BP’s UK head said the government’s energy profits levy was unlikely to affect its North Sea investment plans, following confirmation that the measures would cease in December 2025.
Questioned by MPs at an environmental audit committee hearing on Wednesday, BP’s head of country for the UK Louise Kingham said it had been “really helpful” to receive clarification on the levy’s sunset clause of December 2025.
Then-chancellor Rishi Sunak unveiled the measures in late May after months of pressure.

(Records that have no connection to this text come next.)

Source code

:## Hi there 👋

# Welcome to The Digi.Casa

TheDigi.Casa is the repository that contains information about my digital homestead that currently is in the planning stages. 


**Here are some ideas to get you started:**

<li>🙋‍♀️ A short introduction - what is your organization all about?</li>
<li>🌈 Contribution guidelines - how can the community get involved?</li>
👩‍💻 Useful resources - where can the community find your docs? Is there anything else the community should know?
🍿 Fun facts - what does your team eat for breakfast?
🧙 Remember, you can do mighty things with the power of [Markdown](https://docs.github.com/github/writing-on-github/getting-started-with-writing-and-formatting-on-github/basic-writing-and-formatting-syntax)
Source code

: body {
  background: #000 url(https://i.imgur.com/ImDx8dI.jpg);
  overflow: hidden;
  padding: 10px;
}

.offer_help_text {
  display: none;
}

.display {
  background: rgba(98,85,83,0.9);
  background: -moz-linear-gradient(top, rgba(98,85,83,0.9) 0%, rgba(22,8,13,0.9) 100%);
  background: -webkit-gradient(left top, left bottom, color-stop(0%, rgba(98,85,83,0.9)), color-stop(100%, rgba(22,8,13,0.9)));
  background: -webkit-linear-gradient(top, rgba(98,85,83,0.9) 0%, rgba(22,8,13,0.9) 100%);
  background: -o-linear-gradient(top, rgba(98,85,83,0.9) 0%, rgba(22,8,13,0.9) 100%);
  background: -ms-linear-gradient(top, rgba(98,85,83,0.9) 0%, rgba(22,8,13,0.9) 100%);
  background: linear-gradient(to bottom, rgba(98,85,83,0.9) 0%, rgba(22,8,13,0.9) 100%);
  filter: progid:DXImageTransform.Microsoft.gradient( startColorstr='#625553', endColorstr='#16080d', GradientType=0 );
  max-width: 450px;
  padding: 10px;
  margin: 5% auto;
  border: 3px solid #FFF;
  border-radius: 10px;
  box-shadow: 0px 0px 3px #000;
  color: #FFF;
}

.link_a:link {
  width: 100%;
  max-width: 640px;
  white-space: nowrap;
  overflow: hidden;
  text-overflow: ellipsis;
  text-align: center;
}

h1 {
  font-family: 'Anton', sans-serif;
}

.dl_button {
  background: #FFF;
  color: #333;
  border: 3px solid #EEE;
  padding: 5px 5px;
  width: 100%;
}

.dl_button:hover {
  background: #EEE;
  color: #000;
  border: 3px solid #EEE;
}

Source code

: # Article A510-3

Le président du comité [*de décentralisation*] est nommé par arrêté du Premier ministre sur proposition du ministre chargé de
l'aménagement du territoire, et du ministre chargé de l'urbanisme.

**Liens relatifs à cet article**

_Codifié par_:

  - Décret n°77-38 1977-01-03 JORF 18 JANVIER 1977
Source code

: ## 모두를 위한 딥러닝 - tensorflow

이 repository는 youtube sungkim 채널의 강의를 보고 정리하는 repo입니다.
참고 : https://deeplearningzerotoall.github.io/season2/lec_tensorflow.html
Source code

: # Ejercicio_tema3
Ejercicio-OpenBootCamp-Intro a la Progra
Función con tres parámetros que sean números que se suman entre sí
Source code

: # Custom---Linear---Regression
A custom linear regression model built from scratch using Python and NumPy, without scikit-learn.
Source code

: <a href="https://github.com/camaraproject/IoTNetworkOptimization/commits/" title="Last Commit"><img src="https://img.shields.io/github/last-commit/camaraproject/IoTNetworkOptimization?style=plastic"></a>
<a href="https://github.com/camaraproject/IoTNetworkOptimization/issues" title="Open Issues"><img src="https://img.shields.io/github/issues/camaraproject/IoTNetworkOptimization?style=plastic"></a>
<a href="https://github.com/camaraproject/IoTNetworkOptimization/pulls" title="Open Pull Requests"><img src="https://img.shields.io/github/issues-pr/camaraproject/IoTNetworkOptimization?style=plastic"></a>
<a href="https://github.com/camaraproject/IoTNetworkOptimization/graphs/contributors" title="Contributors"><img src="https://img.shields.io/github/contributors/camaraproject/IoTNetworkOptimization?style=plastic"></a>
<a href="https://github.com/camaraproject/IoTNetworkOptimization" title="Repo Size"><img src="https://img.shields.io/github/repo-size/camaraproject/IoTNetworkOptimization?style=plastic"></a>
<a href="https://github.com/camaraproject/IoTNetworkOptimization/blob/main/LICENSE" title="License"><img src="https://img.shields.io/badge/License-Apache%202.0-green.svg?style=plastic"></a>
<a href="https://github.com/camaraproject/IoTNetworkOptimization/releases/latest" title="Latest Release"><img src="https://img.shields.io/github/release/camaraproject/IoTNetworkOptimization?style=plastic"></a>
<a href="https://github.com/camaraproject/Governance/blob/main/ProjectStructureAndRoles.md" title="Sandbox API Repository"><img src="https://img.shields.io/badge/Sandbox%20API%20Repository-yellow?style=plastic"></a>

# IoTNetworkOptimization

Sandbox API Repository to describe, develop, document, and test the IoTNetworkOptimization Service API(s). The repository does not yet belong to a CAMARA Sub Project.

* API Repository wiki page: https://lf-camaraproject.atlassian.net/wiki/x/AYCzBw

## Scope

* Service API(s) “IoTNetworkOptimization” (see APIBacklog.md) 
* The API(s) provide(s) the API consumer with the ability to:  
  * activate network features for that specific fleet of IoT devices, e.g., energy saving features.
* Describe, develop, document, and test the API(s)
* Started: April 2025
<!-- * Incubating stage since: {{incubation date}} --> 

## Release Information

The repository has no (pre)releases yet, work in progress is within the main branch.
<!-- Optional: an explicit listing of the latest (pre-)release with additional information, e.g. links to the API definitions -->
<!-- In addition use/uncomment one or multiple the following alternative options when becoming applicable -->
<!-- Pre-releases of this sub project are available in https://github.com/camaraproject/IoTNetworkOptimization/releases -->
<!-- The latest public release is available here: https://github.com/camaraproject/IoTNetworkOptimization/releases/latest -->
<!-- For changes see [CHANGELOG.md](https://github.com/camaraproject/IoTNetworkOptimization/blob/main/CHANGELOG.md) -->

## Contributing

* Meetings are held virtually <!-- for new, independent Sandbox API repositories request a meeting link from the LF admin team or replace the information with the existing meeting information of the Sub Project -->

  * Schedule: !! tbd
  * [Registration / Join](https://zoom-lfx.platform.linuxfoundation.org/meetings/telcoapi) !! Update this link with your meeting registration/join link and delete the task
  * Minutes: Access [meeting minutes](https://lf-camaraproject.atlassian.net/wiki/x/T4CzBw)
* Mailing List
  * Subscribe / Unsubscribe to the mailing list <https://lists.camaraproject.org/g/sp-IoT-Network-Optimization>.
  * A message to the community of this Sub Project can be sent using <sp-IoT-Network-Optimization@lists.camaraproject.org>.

The levy would see around £5 billion in revenue raised over the next year by increasing the current headline rate of tax on oil and gas firms from 40% to 65%.
However, it also includes a substantial increase in the investment allowance to 80% which, on top of other measures, means firms will get 91 pence back per £1 spent for a total relief rate of 91.25%.
At the time, BP said it would need to consider “the impact of both the new levy and the tax relief on our North Sea investment plans.”
Responing to questions from the committee yesterday, Ms Kingham added: “We’ve still got a little bit of vagary around the sort of historic price and when we return to the price … so I think that will still hinder some in trying to do the detailed economics for their investment plans.
“What we know now without all of that clarity is that we don’t think at BP that the profits levy will impact on the investment plans we have in the North Sea.”
In May BP announced it would invest £18 billion in the UK over the next decade, three-quarters of which would be focused on low-carbon sources of energy, with the rest directed to its traditional oil and gas business.
At the company’s annual general meeting following the announcement, CEO Bernard Looney warned that “unpredictable” taxes such as this “would challenge investment in home-grown energy.”
Meanwhile, Shell’s UK country chairman, David Bunch, told the committee that the measures would not accelerate its North Sea investment by more than a matter of months.
“These projects are incredibly complex, they are sometimes decades in the planning and approval. So to try to speed them up or slow down is incredibly difficult; they tend to follow the pace that they follow safely in line with the regulatory process,” he said.